▼

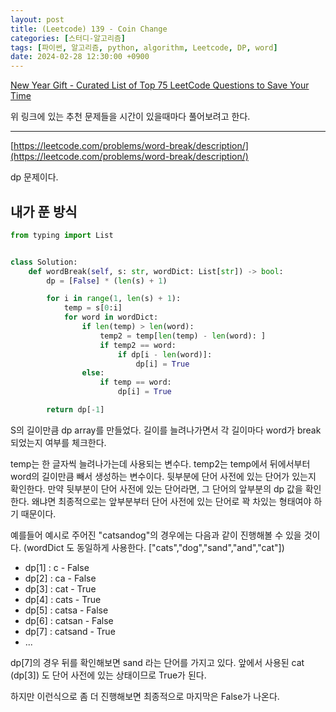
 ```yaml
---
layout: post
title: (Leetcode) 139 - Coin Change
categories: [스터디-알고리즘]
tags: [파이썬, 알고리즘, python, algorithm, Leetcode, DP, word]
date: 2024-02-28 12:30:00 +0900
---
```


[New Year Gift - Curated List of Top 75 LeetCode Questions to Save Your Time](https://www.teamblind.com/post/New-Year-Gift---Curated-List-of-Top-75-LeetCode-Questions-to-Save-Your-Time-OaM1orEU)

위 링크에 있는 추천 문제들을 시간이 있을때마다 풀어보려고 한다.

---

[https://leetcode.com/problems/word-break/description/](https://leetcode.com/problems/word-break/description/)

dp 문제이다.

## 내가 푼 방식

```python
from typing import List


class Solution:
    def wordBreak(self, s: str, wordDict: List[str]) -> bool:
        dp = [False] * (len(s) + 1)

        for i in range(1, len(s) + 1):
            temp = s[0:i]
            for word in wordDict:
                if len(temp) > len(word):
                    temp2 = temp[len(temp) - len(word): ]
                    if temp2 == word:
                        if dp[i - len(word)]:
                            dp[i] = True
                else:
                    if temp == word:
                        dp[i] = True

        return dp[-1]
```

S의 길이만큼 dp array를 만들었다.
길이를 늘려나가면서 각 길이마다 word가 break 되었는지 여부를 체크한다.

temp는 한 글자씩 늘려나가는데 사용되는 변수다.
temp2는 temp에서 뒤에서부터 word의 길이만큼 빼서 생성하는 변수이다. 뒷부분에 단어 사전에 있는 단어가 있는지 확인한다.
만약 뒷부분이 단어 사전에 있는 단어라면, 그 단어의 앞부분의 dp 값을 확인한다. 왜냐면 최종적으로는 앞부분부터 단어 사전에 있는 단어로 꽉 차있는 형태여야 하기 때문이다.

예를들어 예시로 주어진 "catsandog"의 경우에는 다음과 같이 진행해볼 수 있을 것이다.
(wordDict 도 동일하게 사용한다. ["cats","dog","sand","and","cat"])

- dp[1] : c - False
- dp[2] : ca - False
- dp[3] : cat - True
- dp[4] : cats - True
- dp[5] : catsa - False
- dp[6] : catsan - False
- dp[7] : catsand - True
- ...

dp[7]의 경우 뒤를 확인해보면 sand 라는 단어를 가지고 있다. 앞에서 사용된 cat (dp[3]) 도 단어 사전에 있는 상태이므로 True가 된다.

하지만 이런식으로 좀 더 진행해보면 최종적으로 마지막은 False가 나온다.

▲

— TASK DIRECTIONS —
The response should consist only of the lines from the one containing "dp[7]의 경우 뒤를" to the end of the material above, both included.

— WRITTEN RESPONSE —
dp[7]의 경우 뒤를 확인해보면 sand 라는 단어를 가지고 있다. 앞에서 사용된 cat (dp[3]) 도 단어 사전에 있는 상태이므로 True가 된다.

하지만 이런식으로 좀 더 진행해보면 최종적으로 마지막은 False가 나온다.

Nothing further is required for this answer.